US taxi aggregator Uber has for the first time set up a global public policy advisory board to address regulatory concerns the company faces in many parts of the world. The Travis Kalanick-led company, valued at $62 billion with operations in 70 countries, has appointed an Indian - Adil Zainulbhai, chairman of the Quality Council of India and former chairman of McKinsey India - as part of the eight-member board, an Uber spokesperson confirmed. The development comes at a time when Uber is under scrutiny across many Indian states over its surge-pricing model, that lets it raise tariff in sync with demand for its cab service.
The board, which comprises a curious mix of global leaders from government, business, academics and think tanks, had its first meeting in the US earlier this week, it is learnt.
Besides the India representative, the members of this new board are Melody Barnes, vice provost for global student leadership initiatives at New York University and former director of the Domestic Policy Council at the White House; Roberto Danino, former Prime Minister of Peru; Allan Fels, professor at Melbourne, Monash and Oxford Universities and former chairman of the Australian Competition and Consumer Commission; Neelie Kroes, Netherlands special envoy for start-ups and former vice-president of the European Commission; Ray LaHood, former US secretary of transportation; Gesner Oliveira, former president of the Brazilian Administrative Council for Economic Defence; and Princess Reema bint Bandar Al Saud, founder and chief executive of Alf Khair.
Last year, Uber had set up a safety advisory board, but only for the US market. The latest global advisory board is expected to guide seven-year-old Uber as it increasingly finds itself in the midst of regulatory challenges.
According to David Plouffe, chief advisor and member of the board of directors, Uber, "ride-sharing apps are not just about pushing a button and getting a ride - they're also about pushing a button and getting work. In France, 20 per cent of drivers using Uber were unemployed beforehand. In Egypt, that number is 40 per cent. In Mexico City, 50 per cent.''
Plouffe, who was advisor to US President Barack Obama during his two presidential campaigns, said that just a few years ago, only California had a regulatory framework for ride-sharing in the US. "Today, more than 70 jurisdictions in the US do, and many other places around the globe are following suit, including in Australia, India, the Philippines and Mexico."

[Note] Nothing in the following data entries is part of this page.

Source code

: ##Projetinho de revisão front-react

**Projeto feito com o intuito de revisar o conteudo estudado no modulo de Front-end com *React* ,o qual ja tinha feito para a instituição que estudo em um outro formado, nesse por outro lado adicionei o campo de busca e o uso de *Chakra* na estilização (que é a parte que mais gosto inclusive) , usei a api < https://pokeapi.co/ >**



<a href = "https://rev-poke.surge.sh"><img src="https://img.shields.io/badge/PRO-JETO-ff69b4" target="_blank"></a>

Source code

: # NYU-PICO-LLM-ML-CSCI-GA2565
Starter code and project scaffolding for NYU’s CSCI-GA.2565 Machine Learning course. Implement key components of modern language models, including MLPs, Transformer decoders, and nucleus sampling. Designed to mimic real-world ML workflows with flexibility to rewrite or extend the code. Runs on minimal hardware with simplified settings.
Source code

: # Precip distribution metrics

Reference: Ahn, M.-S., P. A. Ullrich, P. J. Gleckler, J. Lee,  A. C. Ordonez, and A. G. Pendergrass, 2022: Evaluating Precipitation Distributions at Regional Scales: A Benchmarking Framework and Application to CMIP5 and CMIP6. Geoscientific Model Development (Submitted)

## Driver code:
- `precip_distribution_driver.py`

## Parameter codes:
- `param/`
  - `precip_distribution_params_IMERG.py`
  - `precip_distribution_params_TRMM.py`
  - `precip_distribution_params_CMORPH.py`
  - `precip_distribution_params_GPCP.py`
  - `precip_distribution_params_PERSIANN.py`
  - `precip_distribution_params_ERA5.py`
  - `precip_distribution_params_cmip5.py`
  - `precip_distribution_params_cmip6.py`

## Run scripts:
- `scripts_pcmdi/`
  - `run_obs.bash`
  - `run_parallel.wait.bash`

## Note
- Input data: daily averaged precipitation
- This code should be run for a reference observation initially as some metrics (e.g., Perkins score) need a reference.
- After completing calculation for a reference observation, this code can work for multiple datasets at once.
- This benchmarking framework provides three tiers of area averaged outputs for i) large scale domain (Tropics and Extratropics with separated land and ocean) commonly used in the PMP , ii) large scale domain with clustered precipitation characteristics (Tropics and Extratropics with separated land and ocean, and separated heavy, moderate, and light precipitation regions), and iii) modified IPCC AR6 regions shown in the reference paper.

In India, the latest challenge for Uber has been in Delhi as the state government wants it to switch off surge pricing to comply with the guidelines. Defying the diktat, Uber has continued to offer rides with surge pricing. Karnataka is among the other states fighting Uber's surge pricing. It has, however, got a licence in Kolkata and Indore and has applied for one in Karnataka. Company executives say Uber would comply when an appropriate legal framework is brought in.
Controversy is not new for Uber. Earlier, it had to go off the roads for a while following a rape incident in an Uber taxi in Delhi. In other parts of the world too, it has been clashing with policymakers frequently including in London, Paris, Seoul, Berlin, Tokyo, Pennsylvania, and Virginia for different regulatory reasons.
In London, for instance, Uber drivers were asked to wait for at least five minutes before taking a passenger on a ride so that he or she could get other options if they wanted. The rule was changed after organised protests by Uber users. In Seoul, the company has withdrawn UberX following government directions, while retaining its high-end UberBlack limousine service.